It's been a long haul for the film adaptation of the 2006 Cormac McCarthy bestseller, which producer Nick Wechsler acquired before it was published. With backing from 2929 Entertainment and distributor The Weinstein Co., he approached Australian director John Hillcoat after he had made the much-admired 2005 western The Proposition, a stylishly gritty take on the genre written by Nick Cave and starring Guy Pearce and Danny Huston as estranged brothers.
For his part, actor Viggo Mortensen was anxious at the naked exposure the movie would require: the man and his boy are on their own in a world stripped of all life but for roaming bands of violent human scavengers many of whom resort to cannibalism to survive. Mortensen was also worried about finding a child actor capable of carrying it off. But Kodi Smit-McPhee fit the bill.

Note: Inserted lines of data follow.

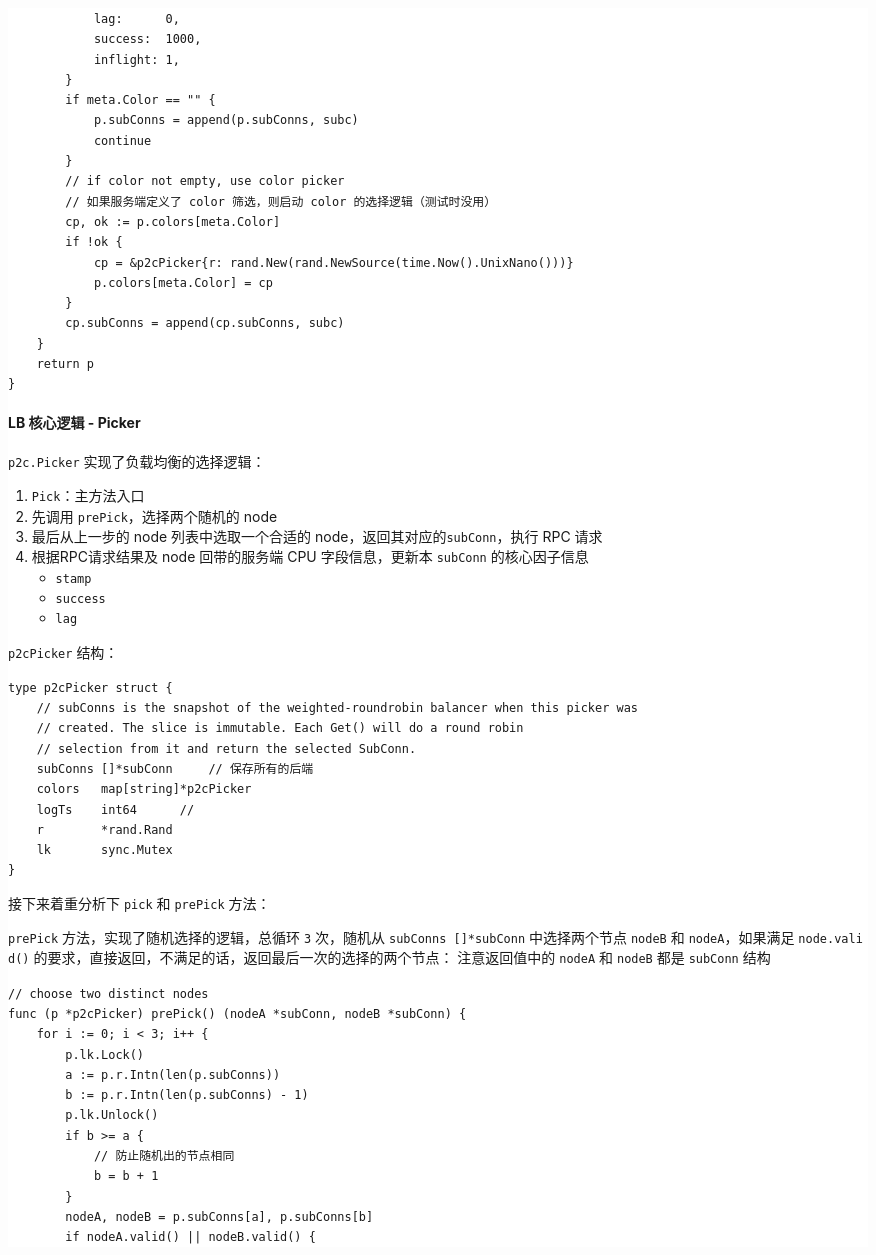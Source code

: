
 ```golang
			lag:      0,
			success:  1000,
			inflight: 1,
		}
		if meta.Color == "" {
			p.subConns = append(p.subConns, subc)
			continue
		}
		// if color not empty, use color picker
		// 如果服务端定义了 color 筛选，则启动 color 的选择逻辑（测试时没用）
		cp, ok := p.colors[meta.Color]
		if !ok {
			cp = &p2cPicker{r: rand.New(rand.NewSource(time.Now().UnixNano()))}
			p.colors[meta.Color] = cp
		}
		cp.subConns = append(cp.subConns, subc)
	}
	return p
}
```

####	LB 核心逻辑 - Picker
`p2c.Picker` 实现了负载均衡的选择逻辑：
1.	`Pick`：主方法入口
2.	先调用 `prePick`，选择两个随机的 node
3.	最后从上一步的 node 列表中选取一个合适的 node，返回其对应的`subConn`，执行 RPC 请求
4.	根据RPC请求结果及 node 回带的服务端 CPU 字段信息，更新本 `subConn` 的核心因子信息
	-	`stamp`
	-	`success`
	-	`lag`

`p2cPicker` 结构：
```golang
type p2cPicker struct {
	// subConns is the snapshot of the weighted-roundrobin balancer when this picker was
	// created. The slice is immutable. Each Get() will do a round robin
	// selection from it and return the selected SubConn.
	subConns []*subConn		// 保存所有的后端
	colors   map[string]*p2cPicker
	logTs    int64		//
	r        *rand.Rand
	lk       sync.Mutex
}
```

接下来着重分析下 `pick` 和 `prePick` 方法：

`prePick` 方法，实现了随机选择的逻辑，总循环 `3` 次，随机从 `subConns []*subConn` 中选择两个节点 `nodeB` 和 `nodeA`，如果满足 `node.valid()` 的要求，直接返回，不满足的话，返回最后一次的选择的两个节点：
注意返回值中的 `nodeA` 和 `nodeB` 都是 `subConn` 结构

```golang
// choose two distinct nodes
func (p *p2cPicker) prePick() (nodeA *subConn, nodeB *subConn) {
	for i := 0; i < 3; i++ {
		p.lk.Lock()
		a := p.r.Intn(len(p.subConns))
		b := p.r.Intn(len(p.subConns) - 1)
		p.lk.Unlock()
		if b >= a {
			// 防止随机出的节点相同
			b = b + 1
		}
		nodeA, nodeB = p.subConns[a], p.subConns[b]
		if nodeA.valid() || nodeB.valid() {
```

After a rigorous shoot which was delayed by weather around Mt. St. Helens, the movie went through a lengthy edit. Hillcoat reluctantly submitted himself to the preview process, showed the film to many filmmakers and friends, took input and notes from the Weinsteins, and finally worked his way through to something everyone was reasonably happy with, including McCarthy. While certain things were missing--too tough for live-action reality --the writer said he liked the film and asked only that four lines from the novel be reinstated.